### Exercise prompt
From the data below, return all lines holding the string "sensor".

### Given data
=== Begin Enclosure ===
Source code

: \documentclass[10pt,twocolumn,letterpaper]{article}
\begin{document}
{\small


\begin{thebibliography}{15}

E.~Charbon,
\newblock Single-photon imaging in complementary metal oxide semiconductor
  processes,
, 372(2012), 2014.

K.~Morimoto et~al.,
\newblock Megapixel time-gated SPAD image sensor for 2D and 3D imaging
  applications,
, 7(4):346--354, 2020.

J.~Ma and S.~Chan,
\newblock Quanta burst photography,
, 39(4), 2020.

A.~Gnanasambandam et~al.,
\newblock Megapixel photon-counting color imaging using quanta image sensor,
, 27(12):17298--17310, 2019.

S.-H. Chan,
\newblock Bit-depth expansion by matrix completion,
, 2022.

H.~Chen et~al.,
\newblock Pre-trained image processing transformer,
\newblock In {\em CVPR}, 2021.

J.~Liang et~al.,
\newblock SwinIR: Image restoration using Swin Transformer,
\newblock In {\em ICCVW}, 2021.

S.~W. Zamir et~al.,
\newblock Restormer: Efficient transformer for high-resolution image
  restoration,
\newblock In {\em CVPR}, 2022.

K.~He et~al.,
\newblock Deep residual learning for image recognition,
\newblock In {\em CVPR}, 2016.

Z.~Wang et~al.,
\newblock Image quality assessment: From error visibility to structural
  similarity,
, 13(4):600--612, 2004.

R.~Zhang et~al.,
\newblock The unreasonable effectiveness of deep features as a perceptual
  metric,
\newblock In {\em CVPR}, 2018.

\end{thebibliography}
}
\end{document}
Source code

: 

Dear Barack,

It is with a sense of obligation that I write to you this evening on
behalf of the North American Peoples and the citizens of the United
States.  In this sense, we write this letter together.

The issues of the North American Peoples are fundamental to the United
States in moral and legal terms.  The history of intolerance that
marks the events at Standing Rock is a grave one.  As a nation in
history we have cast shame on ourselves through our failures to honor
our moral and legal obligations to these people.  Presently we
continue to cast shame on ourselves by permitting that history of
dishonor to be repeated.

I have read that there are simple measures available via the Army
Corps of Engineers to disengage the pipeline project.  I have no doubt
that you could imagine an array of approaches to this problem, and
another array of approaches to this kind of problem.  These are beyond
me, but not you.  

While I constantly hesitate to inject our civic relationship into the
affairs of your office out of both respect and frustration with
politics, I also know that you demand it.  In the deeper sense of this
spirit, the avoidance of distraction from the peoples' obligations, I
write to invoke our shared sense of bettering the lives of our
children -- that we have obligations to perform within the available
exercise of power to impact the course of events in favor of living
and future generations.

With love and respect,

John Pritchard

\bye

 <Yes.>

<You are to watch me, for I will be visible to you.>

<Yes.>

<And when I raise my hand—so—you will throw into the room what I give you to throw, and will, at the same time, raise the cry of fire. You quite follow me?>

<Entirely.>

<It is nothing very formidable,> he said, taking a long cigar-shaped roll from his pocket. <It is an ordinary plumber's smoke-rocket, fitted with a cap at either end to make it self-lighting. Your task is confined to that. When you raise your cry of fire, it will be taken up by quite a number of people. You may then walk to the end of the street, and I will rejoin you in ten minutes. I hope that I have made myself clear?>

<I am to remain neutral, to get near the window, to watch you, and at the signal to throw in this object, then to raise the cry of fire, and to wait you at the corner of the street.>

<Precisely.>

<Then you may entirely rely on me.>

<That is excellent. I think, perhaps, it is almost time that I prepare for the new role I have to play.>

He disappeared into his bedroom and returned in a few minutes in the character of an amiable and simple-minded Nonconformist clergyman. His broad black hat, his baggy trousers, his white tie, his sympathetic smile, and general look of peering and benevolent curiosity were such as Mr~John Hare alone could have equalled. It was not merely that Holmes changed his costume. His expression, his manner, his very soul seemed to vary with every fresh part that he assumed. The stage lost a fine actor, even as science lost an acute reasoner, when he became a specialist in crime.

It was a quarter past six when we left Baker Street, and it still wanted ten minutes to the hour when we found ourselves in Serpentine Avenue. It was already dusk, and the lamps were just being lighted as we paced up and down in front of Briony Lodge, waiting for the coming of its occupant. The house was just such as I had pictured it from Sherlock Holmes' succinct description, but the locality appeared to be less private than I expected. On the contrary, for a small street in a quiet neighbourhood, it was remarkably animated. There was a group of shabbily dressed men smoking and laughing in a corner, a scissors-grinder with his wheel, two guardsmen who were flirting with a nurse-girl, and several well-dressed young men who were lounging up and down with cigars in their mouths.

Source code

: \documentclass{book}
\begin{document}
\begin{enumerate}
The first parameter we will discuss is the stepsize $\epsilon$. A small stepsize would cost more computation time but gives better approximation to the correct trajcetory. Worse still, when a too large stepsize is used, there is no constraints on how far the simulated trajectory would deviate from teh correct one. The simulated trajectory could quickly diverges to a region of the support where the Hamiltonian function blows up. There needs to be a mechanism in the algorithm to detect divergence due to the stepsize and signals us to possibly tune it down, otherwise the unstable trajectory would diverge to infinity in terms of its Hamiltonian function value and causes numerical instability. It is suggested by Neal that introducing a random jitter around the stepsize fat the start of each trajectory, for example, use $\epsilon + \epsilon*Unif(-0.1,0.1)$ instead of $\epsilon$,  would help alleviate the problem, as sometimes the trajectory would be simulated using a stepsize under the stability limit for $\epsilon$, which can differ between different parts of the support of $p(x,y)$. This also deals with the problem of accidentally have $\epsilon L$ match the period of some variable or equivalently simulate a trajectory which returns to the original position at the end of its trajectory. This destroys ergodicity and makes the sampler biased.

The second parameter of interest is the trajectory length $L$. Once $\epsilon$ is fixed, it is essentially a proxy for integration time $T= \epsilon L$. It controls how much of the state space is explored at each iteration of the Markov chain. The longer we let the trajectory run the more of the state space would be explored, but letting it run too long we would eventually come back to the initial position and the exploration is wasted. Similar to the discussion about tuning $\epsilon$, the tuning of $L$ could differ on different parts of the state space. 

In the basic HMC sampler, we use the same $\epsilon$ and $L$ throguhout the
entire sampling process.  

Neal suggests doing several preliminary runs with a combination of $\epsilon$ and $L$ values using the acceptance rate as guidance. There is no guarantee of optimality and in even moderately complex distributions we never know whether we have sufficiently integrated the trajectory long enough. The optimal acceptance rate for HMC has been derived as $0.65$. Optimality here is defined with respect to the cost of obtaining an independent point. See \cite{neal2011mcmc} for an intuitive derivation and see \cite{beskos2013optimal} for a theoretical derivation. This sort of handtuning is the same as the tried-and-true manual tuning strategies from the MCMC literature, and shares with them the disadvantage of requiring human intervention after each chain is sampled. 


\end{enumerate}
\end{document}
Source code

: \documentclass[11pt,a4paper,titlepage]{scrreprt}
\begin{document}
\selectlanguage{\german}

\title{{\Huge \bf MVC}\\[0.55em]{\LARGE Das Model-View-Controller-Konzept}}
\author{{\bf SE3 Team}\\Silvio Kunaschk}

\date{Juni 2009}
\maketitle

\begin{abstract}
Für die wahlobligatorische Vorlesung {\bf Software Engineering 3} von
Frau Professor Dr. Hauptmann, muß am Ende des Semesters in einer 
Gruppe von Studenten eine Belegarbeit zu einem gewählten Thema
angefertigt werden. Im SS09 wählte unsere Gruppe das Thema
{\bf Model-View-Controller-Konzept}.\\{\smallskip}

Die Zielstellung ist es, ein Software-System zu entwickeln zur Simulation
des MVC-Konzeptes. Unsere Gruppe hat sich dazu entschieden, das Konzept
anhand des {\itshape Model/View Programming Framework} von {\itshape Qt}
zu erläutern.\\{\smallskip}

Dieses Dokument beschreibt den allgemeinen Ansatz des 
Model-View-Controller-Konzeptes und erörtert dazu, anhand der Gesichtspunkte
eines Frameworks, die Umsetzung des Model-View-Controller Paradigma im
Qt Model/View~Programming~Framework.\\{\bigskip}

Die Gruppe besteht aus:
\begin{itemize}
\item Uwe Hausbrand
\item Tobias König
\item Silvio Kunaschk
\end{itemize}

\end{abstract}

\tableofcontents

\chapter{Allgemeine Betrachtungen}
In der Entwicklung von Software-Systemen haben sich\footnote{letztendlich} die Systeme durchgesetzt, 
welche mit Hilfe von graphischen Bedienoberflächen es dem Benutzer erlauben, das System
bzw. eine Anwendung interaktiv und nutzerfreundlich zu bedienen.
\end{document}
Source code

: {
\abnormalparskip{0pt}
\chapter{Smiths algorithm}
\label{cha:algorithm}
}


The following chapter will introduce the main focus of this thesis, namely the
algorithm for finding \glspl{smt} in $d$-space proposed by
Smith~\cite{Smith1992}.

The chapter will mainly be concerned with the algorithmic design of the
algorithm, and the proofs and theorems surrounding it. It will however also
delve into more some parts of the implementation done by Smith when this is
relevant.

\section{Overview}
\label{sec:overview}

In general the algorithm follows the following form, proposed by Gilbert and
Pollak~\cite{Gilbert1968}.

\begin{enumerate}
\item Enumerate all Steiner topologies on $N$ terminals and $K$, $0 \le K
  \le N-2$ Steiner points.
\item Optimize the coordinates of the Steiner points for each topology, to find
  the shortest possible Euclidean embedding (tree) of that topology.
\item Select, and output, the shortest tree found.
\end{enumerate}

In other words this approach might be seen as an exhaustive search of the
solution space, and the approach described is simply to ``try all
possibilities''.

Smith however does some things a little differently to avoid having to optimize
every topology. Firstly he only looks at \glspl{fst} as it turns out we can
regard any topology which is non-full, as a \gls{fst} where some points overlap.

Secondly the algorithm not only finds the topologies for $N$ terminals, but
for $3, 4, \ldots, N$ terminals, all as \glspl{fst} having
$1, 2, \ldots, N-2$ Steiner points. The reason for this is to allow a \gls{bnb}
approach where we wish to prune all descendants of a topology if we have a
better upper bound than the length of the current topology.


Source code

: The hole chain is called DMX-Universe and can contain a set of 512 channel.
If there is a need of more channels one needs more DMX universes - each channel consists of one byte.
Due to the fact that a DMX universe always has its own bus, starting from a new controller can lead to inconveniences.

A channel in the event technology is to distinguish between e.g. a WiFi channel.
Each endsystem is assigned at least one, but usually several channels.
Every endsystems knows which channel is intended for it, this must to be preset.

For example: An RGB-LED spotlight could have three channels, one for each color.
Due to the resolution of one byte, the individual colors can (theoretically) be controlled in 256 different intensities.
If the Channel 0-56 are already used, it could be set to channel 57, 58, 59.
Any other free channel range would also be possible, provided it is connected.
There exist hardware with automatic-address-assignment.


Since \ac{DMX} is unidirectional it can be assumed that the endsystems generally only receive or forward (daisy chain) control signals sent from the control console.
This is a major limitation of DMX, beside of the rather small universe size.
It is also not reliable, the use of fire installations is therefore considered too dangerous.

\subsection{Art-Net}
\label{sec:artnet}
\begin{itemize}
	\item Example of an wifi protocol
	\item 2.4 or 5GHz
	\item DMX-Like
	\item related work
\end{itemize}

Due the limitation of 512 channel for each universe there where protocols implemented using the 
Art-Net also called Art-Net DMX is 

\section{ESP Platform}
=== End Enclosure ===
### Reply to the task
\newblock Megapixel time-gated SPAD image sensor for 2D and 3D imaging
\newblock Megapixel photon-counting color imaging using quanta image sensor,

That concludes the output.